##### MATERIAL FOR THE TASK #####

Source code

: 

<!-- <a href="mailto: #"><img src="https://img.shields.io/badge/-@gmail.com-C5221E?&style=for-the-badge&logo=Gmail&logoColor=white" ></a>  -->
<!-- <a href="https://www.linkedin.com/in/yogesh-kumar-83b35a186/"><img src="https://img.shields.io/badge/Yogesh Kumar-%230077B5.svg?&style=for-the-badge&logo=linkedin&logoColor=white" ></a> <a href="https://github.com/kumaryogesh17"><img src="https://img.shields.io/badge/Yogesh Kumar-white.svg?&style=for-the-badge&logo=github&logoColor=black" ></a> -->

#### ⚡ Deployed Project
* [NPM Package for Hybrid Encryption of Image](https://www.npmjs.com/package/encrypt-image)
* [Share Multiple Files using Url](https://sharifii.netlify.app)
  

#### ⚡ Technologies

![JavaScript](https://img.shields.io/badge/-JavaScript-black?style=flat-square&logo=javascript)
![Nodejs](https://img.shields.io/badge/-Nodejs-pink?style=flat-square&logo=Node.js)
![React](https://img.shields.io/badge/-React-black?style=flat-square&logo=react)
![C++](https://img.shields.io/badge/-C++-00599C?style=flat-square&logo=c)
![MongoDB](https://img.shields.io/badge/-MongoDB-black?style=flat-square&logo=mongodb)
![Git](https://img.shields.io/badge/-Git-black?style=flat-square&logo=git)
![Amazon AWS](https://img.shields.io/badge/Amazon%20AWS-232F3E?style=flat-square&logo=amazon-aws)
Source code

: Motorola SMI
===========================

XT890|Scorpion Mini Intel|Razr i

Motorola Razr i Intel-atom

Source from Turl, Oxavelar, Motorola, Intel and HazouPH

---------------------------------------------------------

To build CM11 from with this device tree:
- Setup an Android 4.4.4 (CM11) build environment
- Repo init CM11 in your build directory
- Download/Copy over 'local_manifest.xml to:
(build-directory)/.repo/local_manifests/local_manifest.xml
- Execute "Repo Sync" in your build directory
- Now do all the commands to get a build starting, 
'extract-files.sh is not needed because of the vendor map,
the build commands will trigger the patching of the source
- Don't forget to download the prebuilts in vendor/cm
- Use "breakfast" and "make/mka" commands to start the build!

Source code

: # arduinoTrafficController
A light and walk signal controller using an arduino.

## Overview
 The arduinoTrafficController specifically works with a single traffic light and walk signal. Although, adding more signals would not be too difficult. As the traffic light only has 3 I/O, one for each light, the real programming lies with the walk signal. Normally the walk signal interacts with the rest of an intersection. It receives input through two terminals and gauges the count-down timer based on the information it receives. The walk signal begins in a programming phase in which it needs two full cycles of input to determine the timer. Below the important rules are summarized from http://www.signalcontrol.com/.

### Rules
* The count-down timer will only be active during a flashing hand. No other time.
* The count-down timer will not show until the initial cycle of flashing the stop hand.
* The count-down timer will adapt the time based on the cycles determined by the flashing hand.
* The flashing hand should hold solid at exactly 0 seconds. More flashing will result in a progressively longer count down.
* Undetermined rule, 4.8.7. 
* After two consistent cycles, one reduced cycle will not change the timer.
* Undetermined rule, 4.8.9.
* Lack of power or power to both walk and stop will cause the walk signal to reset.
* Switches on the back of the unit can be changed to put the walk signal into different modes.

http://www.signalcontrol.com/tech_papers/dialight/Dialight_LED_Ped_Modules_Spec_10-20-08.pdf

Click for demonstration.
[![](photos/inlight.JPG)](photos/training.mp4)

#####

### TO DO
Among the entries above, copy exactly only the lines starting with the one containing "- Repo init CM11 in your build directory" and going through the one containing "is not needed", both ends included.

### SOLUTION
- Repo init CM11 in your build directory
- Download/Copy over 'local_manifest.xml to:
(build-directory)/.repo/local_manifests/local_manifest.xml
- Execute "Repo Sync" in your build directory
- Now do all the commands to get a build starting, 
'extract-files.sh is not needed because of the vendor map,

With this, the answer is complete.